The constitutive modelling of soft biological tissues has rapidly gained attention over the last 20 years. Current constitutive models can describe the mechanical properties of arterial tissue. Predicting these properties from microstructural information, however, remains an elusive goal. To address this challenge, we are introducing a novel hybrid modelling framework that combines advanced theoretical concepts with deep learning. It uses data from mechanical tests, histological analysis and images from second-harmonic generation. In this first proof of concept study, our hybrid modelling framework is trained with data from 27 tissue samples only. Even such a small amount of data is sufficient to be able to predict the stress–stretch curves of tissue samples with a median coefficient of determination of R² = 0.97 from microstructural information, as long as one limits the scope to tissue samples whose mechanical properties remain in the range commonly encountered. This finding suggests that deep learning could have a transformative impact on the way we model the constitutive properties of soft biological tissues.

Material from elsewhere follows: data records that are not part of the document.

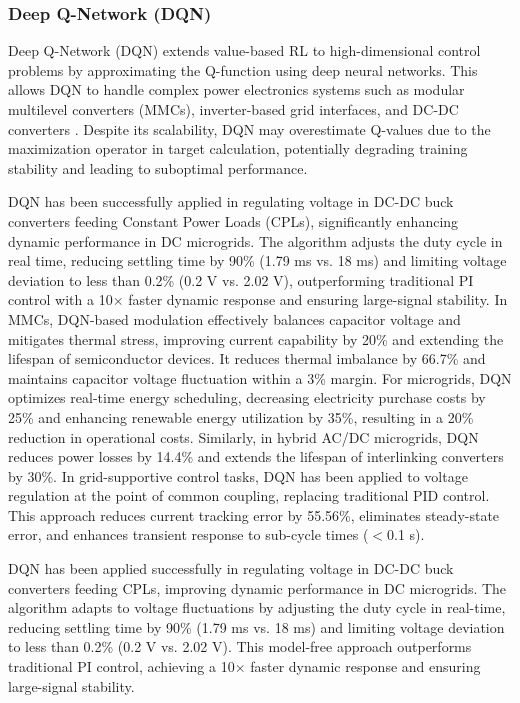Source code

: \subsubsection{Deep Q-Network (DQN)}

Deep Q-Network (DQN) extends value-based RL to high-dimensional control problems by approximating the Q-function using deep neural networks. This allows DQN to handle complex power electronics systems such as modular multilevel converters (MMCs), inverter-based grid interfaces, and DC-DC converters \cite{van2016deep}. Despite its scalability, DQN may overestimate Q-values due to the maximization operator in target calculation, potentially degrading training stability and leading to suboptimal performance.

DQN has been successfully applied in regulating voltage in DC-DC buck converters feeding Constant Power Loads (CPLs), significantly enhancing dynamic performance in DC microgrids. The algorithm adjusts the duty cycle in real time, reducing settling time by 90\% (1.79 ms vs. 18 ms) and limiting voltage deviation to less than 0.2\% (0.2 V vs. 2.02 V), outperforming traditional PI control with a 10$\times$ faster dynamic response and ensuring large-signal stability. In MMCs, DQN-based modulation effectively balances capacitor voltage and mitigates thermal stress, improving current capability by 20\% and extending the lifespan of semiconductor devices. It reduces thermal imbalance by 66.7\% and maintains capacitor voltage fluctuation within a 3\% margin. For microgrids, DQN optimizes real-time energy scheduling, decreasing electricity purchase costs by 25\% and enhancing renewable energy utilization by 35\%, resulting in a 20\% reduction in operational costs. Similarly, in hybrid AC/DC microgrids, DQN reduces power losses by 14.4\% and extends the lifespan of interlinking converters by 30\%. In grid-supportive control tasks, DQN has been applied to voltage regulation at the point of common coupling, replacing traditional PID control. This approach reduces current tracking error by 55.56\%, eliminates steady-state error, and enhances transient response to sub-cycle times ($<$0.1 s).

DQN has been applied successfully in regulating voltage in DC-DC buck converters feeding CPLs, improving dynamic performance in DC microgrids. The algorithm adapts to voltage fluctuations by adjusting the duty cycle in real-time, reducing settling time by 90\% (1.79 ms vs. 18 ms) and limiting voltage deviation to less than 0.2\% (0.2 V vs. 2.02 V). This model-free approach outperforms traditional PI control, achieving a 10$\times$ faster dynamic response and ensuring large-signal stability.

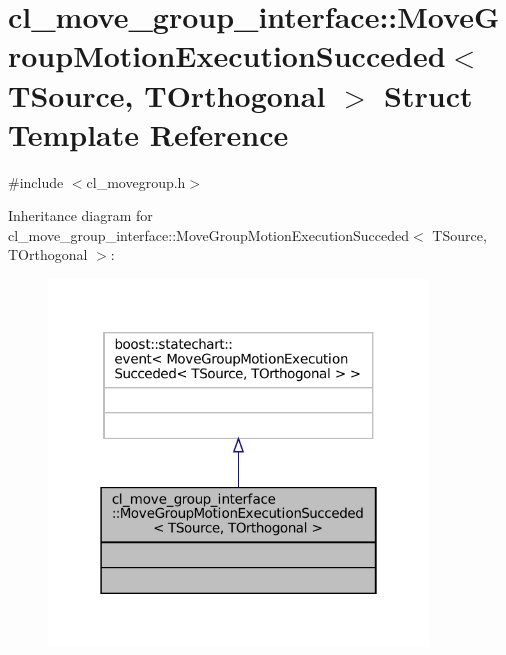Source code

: \hypertarget{structcl__move__group__interface_1_1MoveGroupMotionExecutionSucceded}{}\section{cl\+\_\+move\+\_\+group\+\_\+interface\+:\+:Move\+Group\+Motion\+Execution\+Succeded$<$ T\+Source, T\+Orthogonal $>$ Struct Template Reference}
\label{structcl__move__group__interface_1_1MoveGroupMotionExecutionSucceded}


{\ttfamily \#include $<$cl\+\_\+movegroup.\+h$>$}



Inheritance diagram for cl\+\_\+move\+\_\+group\+\_\+interface\+:\+:Move\+Group\+Motion\+Execution\+Succeded$<$ T\+Source, T\+Orthogonal $>$\+:
\nopagebreak
\begin{figure}[H]
\begin{center}
\leavevmode
\includegraphics[width=286pt]{structcl__move__group__interface_1_1MoveGroupMotionExecutionSucceded__inherit__graph}
\end{center}
\end{figure}


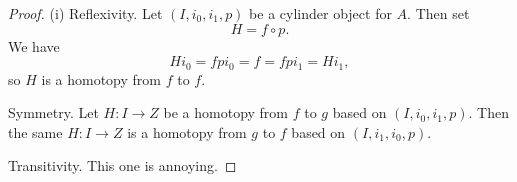 \begin{proof}\renewcommand{\qed}{\hfill\tit{To be continued...}}
(i) Reflexivity. Let $(I,i_0,i_1,p)$ be a cylinder object for $A$. Then set
\[H=f\circ p.\]
We have 
\[Hi_0=fpi_0=f=fpi_1=Hi_1,\]
so $H$ is a homotopy from $f$ to $f$.

Symmetry. Let $H:I\to Z$ be a homotopy from $f$ to $g$ based on $(I,i_0,i_1,p)$. Then the same $H:I\to Z$ is a homotopy from $g$ to $f$ based on $(I,i_1,i_0,p)$.

Transitivity. This one is annoying.

\medskip
{}
\smallskip

\end{proof}
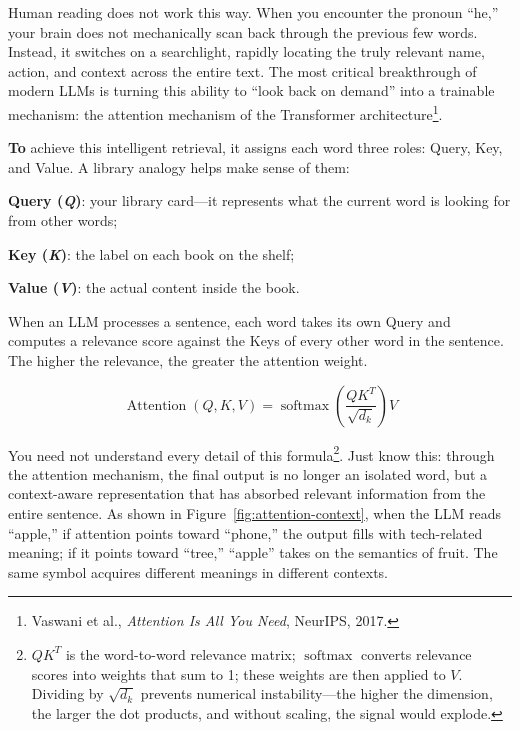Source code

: \vspace{1em}

Human reading does not work this way. When you encounter the pronoun ``he,'' your brain does not mechanically scan back through the previous few words. Instead, it switches on a searchlight, rapidly locating the truly relevant name, action, and context across the entire text. The most critical breakthrough of modern LLMs is turning this ability to ``look back on demand'' into a trainable mechanism: the attention mechanism of the Transformer architecture\footnote{Vaswani et al., \textit{Attention Is All You Need}, NeurIPS, 2017.}.


\vspace{1em}

\textbf{To} achieve this intelligent retrieval, it assigns each word three roles: Query, Key, and Value.
A library analogy helps make sense of them:

\textbf{Query (\textit{Q})}: your library card---it represents what the current word is looking for from other words;

\textbf{Key (\textit{K})}: the label on each book on the shelf;

\textbf{Value (\textit{V})}: the actual content inside the book.

\vspace{1em}

When an LLM processes a sentence, each word takes its own Query and computes a relevance score against the Keys of every other word in the sentence. The higher the relevance, the greater the attention weight.

\begin{equation*}
\operatorname{Attention}(Q, K, V) = \operatorname{softmax}\left(\frac{QK^T}{\sqrt{d_k}}\right)V
\end{equation*}

\vspace{1em}

You need not understand every detail of this formula\footnote{$QK^T$ is the word-to-word relevance matrix; $\operatorname{softmax}$ converts relevance scores into weights that sum to 1; these weights are then applied to $V$. Dividing by $\sqrt{d_k}$ prevents numerical instability---the higher the dimension, the larger the dot products, and without scaling, the signal would explode.}. Just know this: through the attention mechanism, the final output is no longer an isolated word, but a context-aware representation that has absorbed relevant information from the entire sentence. As shown in Figure~\ref{fig:attention-context}, when the LLM reads ``apple,'' if attention points toward ``phone,'' the output fills with tech-related meaning; if it points toward ``tree,'' ``apple'' takes on the semantics of fruit. The same symbol acquires different meanings in different contexts.


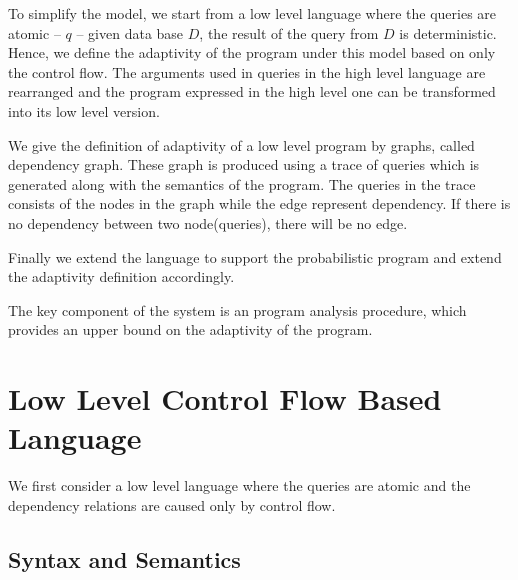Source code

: \documentclass[a4paper,11pt]{article}
\begin{document}
To simplify the model, we start from a low level language where the
queries are atomic -- $q$ -- given data base $D$, the result of the
query from $D$ is deterministic. Hence, we define the adaptivity of
the program under this model based on only the control flow. The
arguments used in queries in the high level language are rearranged
and the program expressed in the high level one can be
transformed into its low level version.

We give the definition of adaptivity of a low level program by
graphs, called dependency graph. These graph is produced 
using a
trace of queries which is generated along with the semantics of the
program. The queries in the trace consists of the nodes in the graph
while the edge represent dependency. If there is no dependency between
two node(queries), there will be no edge.

Finally we extend the language to support the probabilistic program and extend the adaptivity definition accordingly.


The key component of the system is an program analysis procedure, which provides an upper bound on the adaptivity of the program.

\section{Low Level Control Flow Based Language}
We first consider a low level language where the queries are atomic
and the dependency relations are caused only by control flow.
%
\subsection{Syntax and Semantics}
%
\end{document}
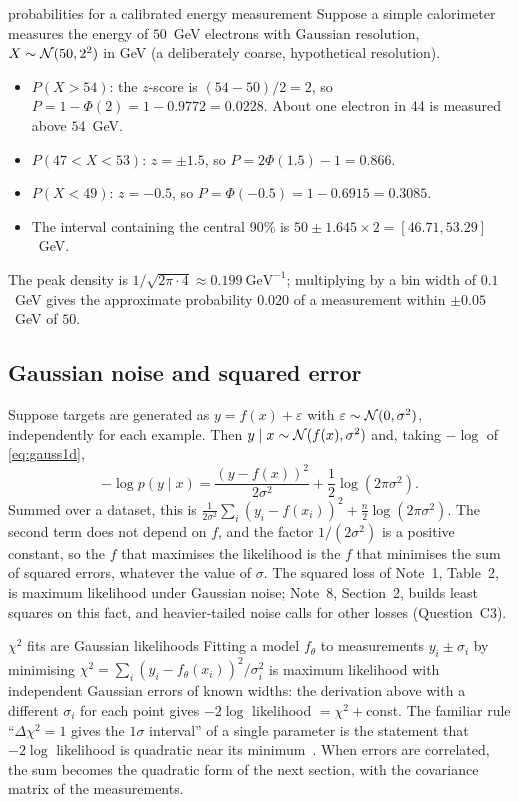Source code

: \documentclass[11pt]{article}
\begin{document}
\begin{worked}{probabilities for a calibrated energy measurement}
Suppose a simple calorimeter measures the energy of $50$~GeV electrons with Gaussian resolution, $X \sim
\Normal(50, 2^2)$ in GeV (a deliberately coarse, hypothetical resolution).
\begin{itemize}
\item $P(X > 54)$: the $z$-score is $(54 - 50)/2 = 2$, so $P = 1 - \Phi(2) = 1 - 0.9772 = 0.0228$. About one
electron in 44 is measured above $54$~GeV.
\item $P(47 < X < 53)$: $z = \pm 1.5$, so $P = 2\Phi(1.5) - 1 = 0.866$.
\item $P(X < 49)$: $z = -0.5$, so $P = \Phi(-0.5) = 1 - 0.6915 = 0.3085$.
\item The interval containing the central 90\% is $50 \pm 1.645 \times 2 = [46.71, 53.29]$~GeV.
\end{itemize}
The peak density is $1/\sqrt{2\pi \cdot 4} \approx 0.199\ \mathrm{GeV}^{-1}$; multiplying by a bin width of
$0.1$~GeV gives the approximate probability $0.020$ of a measurement within $\pm 0.05$~GeV of $50$.
\end{worked}

\subsection{Gaussian noise and squared error}\label{sec:noise}

Suppose targets are generated as $y = f(x) + \varepsilon$ with $\varepsilon \sim \Normal(0, \sigma^2)$, independently
for each example. Then $y \mid x \sim \Normal(f(x), \sigma^2)$ and, taking $-\log$ of \eqref{eq:gauss1d},
\[
  -\log p(y \mid x) = \frac{(y - f(x))^2}{2\sigma^2} + \frac12 \log(2\pi\sigma^2) .
\]
Summed over a dataset, this is $\frac{1}{2\sigma^2}\sum_i (y_i - f(x_i))^2 + \frac{n}{2}\log(2\pi\sigma^2)$. The
second term does not depend on $f$, and the factor $1/(2\sigma^2)$ is a positive constant, so the $f$ that
maximises the likelihood is the $f$ that minimises the sum of squared errors, whatever the value of $\sigma$. The
squared loss of Note~1, Table~2, is maximum likelihood under Gaussian noise; Note~8, Section~2, builds least squares
on this fact, and heavier-tailed noise calls for other losses (Question~C3).

\begin{physics}{$\chi^2$ fits are Gaussian likelihoods}
Fitting a model $f_\theta$ to measurements $y_i \pm \sigma_i$ by minimising $\chi^2 = \sum_i (y_i -
f_\theta(x_i))^2 / \sigma_i^2$ is maximum likelihood with independent Gaussian errors of known widths: the derivation
above with a different $\sigma_i$ for each point gives $-2\log$ likelihood $= \chi^2 + {}$const. The familiar
rule ``$\Delta\chi^2 = 1$ gives the $1\sigma$ interval'' of a single parameter is the statement that $-2\log$ likelihood is quadratic
near its minimum~\cite{cowan1998}. When errors are correlated, the sum becomes the quadratic form of the next
section, with the covariance matrix of the measurements.
\end{physics}
\end{document}

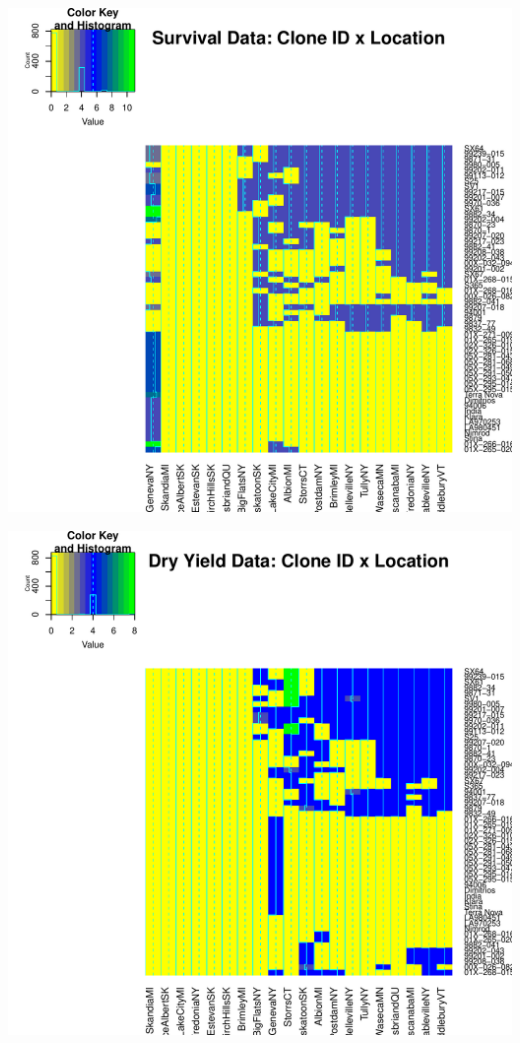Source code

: \documentclass{article}\usepackage[]{graphicx}\usepackage[]{color}
\makeatletter
\def\maxwidth{ %
  \ifdim\Gin@nat@width>\linewidth
    \linewidth
  \else
    \Gin@nat@width
  \fi
}
\newenvironment{knitrout}{}{} %
\makeatother
\begin{document}
\begin{knitrout}
\color{fgcolor}

{\centering \includegraphics[width=\maxwidth]{figure/HeatmapSurvivalYield-1} 

}




{\centering \includegraphics[width=\maxwidth]{figure/HeatmapSurvivalYield-2} 

}
\end{knitrout}
\end{document}
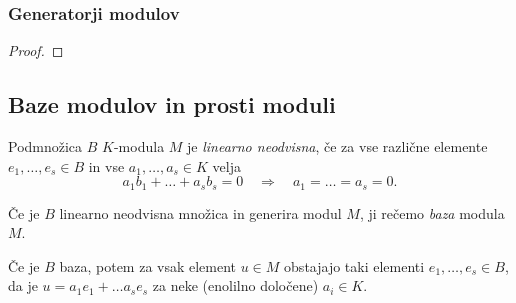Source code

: \subsubsection*{Generatorji modulov}

\begin{definicija}
    
\end{definicija}

\begin{primer}
    
\end{primer}

\begin{definicija}
    
\end{definicija}

\begin{lema}
    
\end{lema}

\begin{proof}
    
\end{proof}

\begin{definicija}
    
\end{definicija}


\subsection{Baze modulov in prosti moduli}

\begin{definicija}
    Podmnožica $B$ $K$-modula $M$ je \emph{linearno neodvisna}, če 
    za vse različne elemente $e_1, \dots, e_s \in B$ in vse $a_1, \dots, a_s \in K$ velja
    \[
        a_1b_1 + \dots + a_sb_s = 0 \quad \Rightarrow \quad a_1 = \dots = a_s = 0.
    \]
\end{definicija}

\begin{definicija}
    Če je $B$ linearno neodvisna množica in generira modul $M$, ji rečemo \emph{baza}
    modula $M$.
\end{definicija}

Če je $B$ baza, potem za vsak element $u \in M$ obstajajo taki elementi $e_1, \dots, e_s \in B$,
da je $u = a_1e_1 + \dots a_se_s$ za neke (enolilno določene) $a_i \in K$.

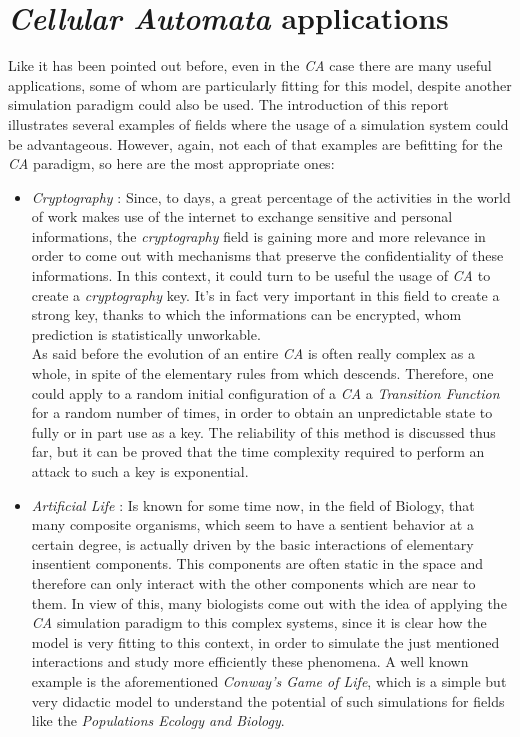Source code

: \documentclass[12pt,a4paper,fleqn]{report}
\begin{document}
\section{\textit{Cellular Automata}  applications}

Like it has been pointed out before, even in the \textit{CA} case there are many useful applications, some of whom are particularly fitting for this model, despite another simulation paradigm could also be used. The introduction of this report illustrates several examples of fields where the usage of a simulation system could be advantageous. However, again, not each of that examples are befitting for the  \textit{CA} paradigm, so here are the most appropriate ones:
\begin{itemize}
\item
\textit{Cryptography} : Since, to days, a great percentage of the activities in the world of work makes use of the internet to exchange sensitive and personal informations, the \textit{cryptography} field is gaining more and more relevance in order to come out with mechanisms that preserve the confidentiality of these informations. In this context, it could turn to be useful the usage of \textit{CA} to create a \textit{cryptography} key. It's in fact very important in this field to create a strong key, thanks to which the informations can be encrypted, whom prediction is statistically unworkable. \\
As said before the evolution of an entire \textit{CA} is often really complex as a whole,  in spite of the elementary rules from which descends. Therefore, one could apply to a random initial configuration of a \textit{CA} a \textit{Transition Function} for a random number of times, in order to obtain an unpredictable state to fully or in part use as a key. The reliability of this method is discussed thus far, but it can be proved that the time complexity required to perform an attack to such a key is exponential.
\item
\textit{Artificial Life} : Is known for some time now, in the field of Biology, that many composite organisms, which seem to have a sentient behavior at a certain degree, is actually driven by the basic interactions of elementary insentient components. This components are often static in the space and therefore can only interact with the other components which are near to them. In view of this, many biologists come out with the idea of applying the \textit{CA} simulation paradigm to this complex systems, since it is clear how the model is very fitting to this context, in order to simulate the just mentioned interactions and study more efficiently these phenomena. A well known example is the aforementioned \textit{Conway's Game of Life}, which is a simple but very didactic model to understand the potential of such simulations for fields like the \textit{Populations Ecology and Biology}. 


\end{itemize}
\end{document}
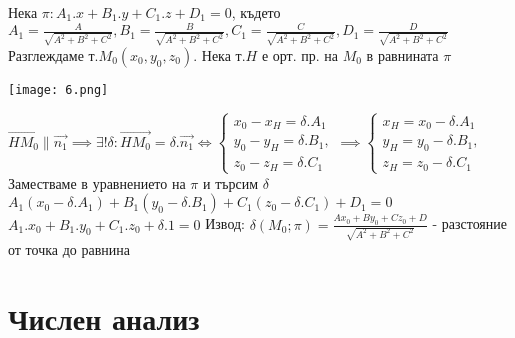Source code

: \documentclass{article}
\begin{document}
Нека $\pi : A_1.x + B_1.y + C_1.z + D_1 = 0$, където $A_1 = \frac{A}{\sqrt{A^2 + B^2 + C^2}}, B_1 = \frac{B}{\sqrt{A^2 + B^2 +
C^2}}, C_1 = \frac{C}{\sqrt{A^2 + B^2 + C^2}}, D_1 = \frac{D}{\sqrt{A^2 + B^2 + C^2}}$ \newline\newline
Разглеждаме т.$M_0(x_0, y_0, z_0)$. Нека т.$H$ е орт. пр. на $M_0$ в равнината $\pi$ \newline
\begin{center}
    \texttt{[image: 6.png]}
\end{center}
$\vec{HM_0} \parallel \vec{n_1} \implies \exists! \delta : \vec{HM_0} = \delta . \vec{n_1} \iff \begin{cases}
    x_0 - x_H = \delta . A_1\\
    y_0 - y_H = \delta . B_1,\\
    z_0 - z_H = \delta . C_1
\end{cases} \implies \begin{cases}
    x_H = x_0 - \delta . A_1\\
    y_H = y_0 - \delta . B_1,\\
    z_H = z_0 - \delta . C_1
\end{cases}$ \newline
Заместваме в уравнението на $\pi$ и търсим $\delta$ \newline
$A_1(x_0 - \delta . A_1) + B_1(y_0 - \delta . B_1) + C_1(z_0 - \delta . C_1) + D_1 = 0$ \newline
$A_1.x_0 + B_1.y_0 + C_1.z_0 + \delta.1 = 0$ \newline
Извод: $\delta(M_0;\pi) = \frac{Ax_0 + By_0 + Cz_0 + D}{\sqrt{A^2 + B^2 + C^2}}$ - разстояние от точка до равнина 

\section*{Числен анализ}
\end{document}
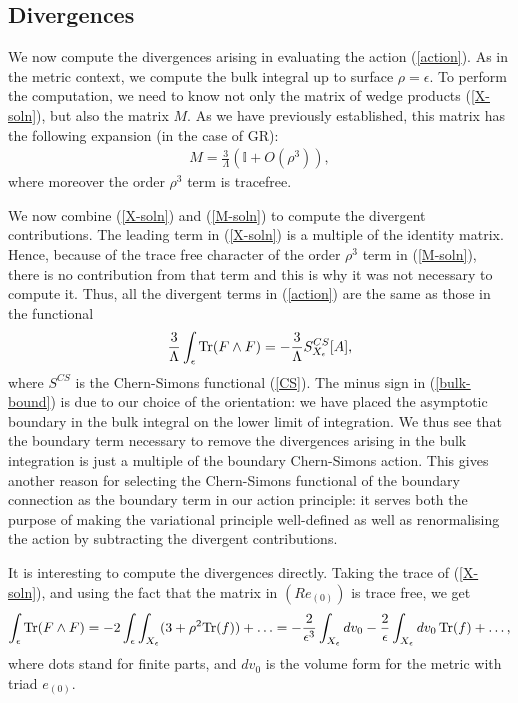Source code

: \documentclass[a4paper,12pt]{article}
\newcommand{\id}{{\mathbb I}}
\newcommand{\be}{\begin{eqnarray}}
\newcommand{\ee}{\end{eqnarray}}
\begin{document}
\subsection{Divergences}

We now compute the divergences arising in evaluating the action (\ref{action}). As in the metric context, we compute the bulk integral up to surface $\rho=\epsilon$. To perform the computation, we need to know not only the matrix of wedge products (\ref{X-soln}), but also the matrix $M$. As we have previously established, this matrix has the following expansion (in the case of GR):
\be\label{M-soln}
M = \frac{3}{\Lambda} \left( \id + O(\rho^3) \right),
\ee
where moreover the order $\rho^3$ term is tracefree. 

We now combine (\ref{X-soln}) and (\ref{M-soln}) to compute the divergent contributions. The leading term in (\ref{X-soln}) is a multiple of the identity matrix. Hence, because of the trace free character of the order $\rho^3$ term in (\ref{M-soln}), there is no contribution from that term and this is why it was not necessary to compute it. Thus, all the divergent terms in (\ref{action}) are the same as those in the functional
\be\label{bulk-bound}
\frac{3}{\Lambda}\int_\epsilon {\rm Tr}(F\wedge F) = - \frac{3}{\Lambda} S^{CS}_{X_\epsilon}[A] ,
\ee
where $S^{CS}$ is the Chern-Simons functional (\ref{CS}). The minus sign in (\ref{bulk-bound}) is due to our choice of the orientation: we have placed the asymptotic boundary in the bulk integral on the lower limit of integration.  We thus see that the boundary term necessary to remove the divergences arising in the bulk integration is just a multiple of the boundary Chern-Simons action. This gives another reason for selecting the Chern-Simons functional of the boundary connection as the boundary term in our action principle: it serves both the purpose of making the variational principle well-defined as well as renormalising the action by subtracting the divergent contributions. 

It is interesting to compute the divergences directly. Taking the trace of (\ref{X-soln}), and using the fact that the matrix in $(Re_{(0)})$ is trace free, we get
\be
\int_\epsilon {\rm Tr}(F\wedge F) = -2 \int_{\epsilon} \int_{X_\epsilon} (3 + \rho^2 {\rm Tr}(f)) + \ldots=
-\frac{2}{\epsilon^3} \int_{X_\epsilon} dv_0 - \frac{2}{\epsilon} \int_{X_\epsilon} dv_0 \,{\rm Tr}(f)+ \ldots,
\ee
where dots stand for finite parts, and $dv_0$ is the volume form for the metric with triad $e_{(0)}$. 
\end{document}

在过去的 20 年中，软生物组织的本构建模迅速引起了人们的关注。当前的本构模型可以描述动脉组织的机械特性。然而，从微观结构信息预测这些特性仍然是一个难以实现的目标。为了应对这一挑战，我们引入了一种新颖的混合建模框架，将先进的理论概念与深度学习相结合。它使用来自机械测试、组织学分析和二次谐波生成图像的数据。在这个概念研究的第一个证明中，我们的混合建模框架仅使用来自 27 个组织样本的数据进行训练。即使如此少量的数据也足以预测组织样本的应力-拉伸曲线，其确定系数的中位数为R ²= 0.97 来自微观结构信息，只要将范围限制在机械性能保持在常见范围内的组织样本。这一发现表明，深度学习可能对我们模拟软生物组织的本构特性的方式产生变革性影响。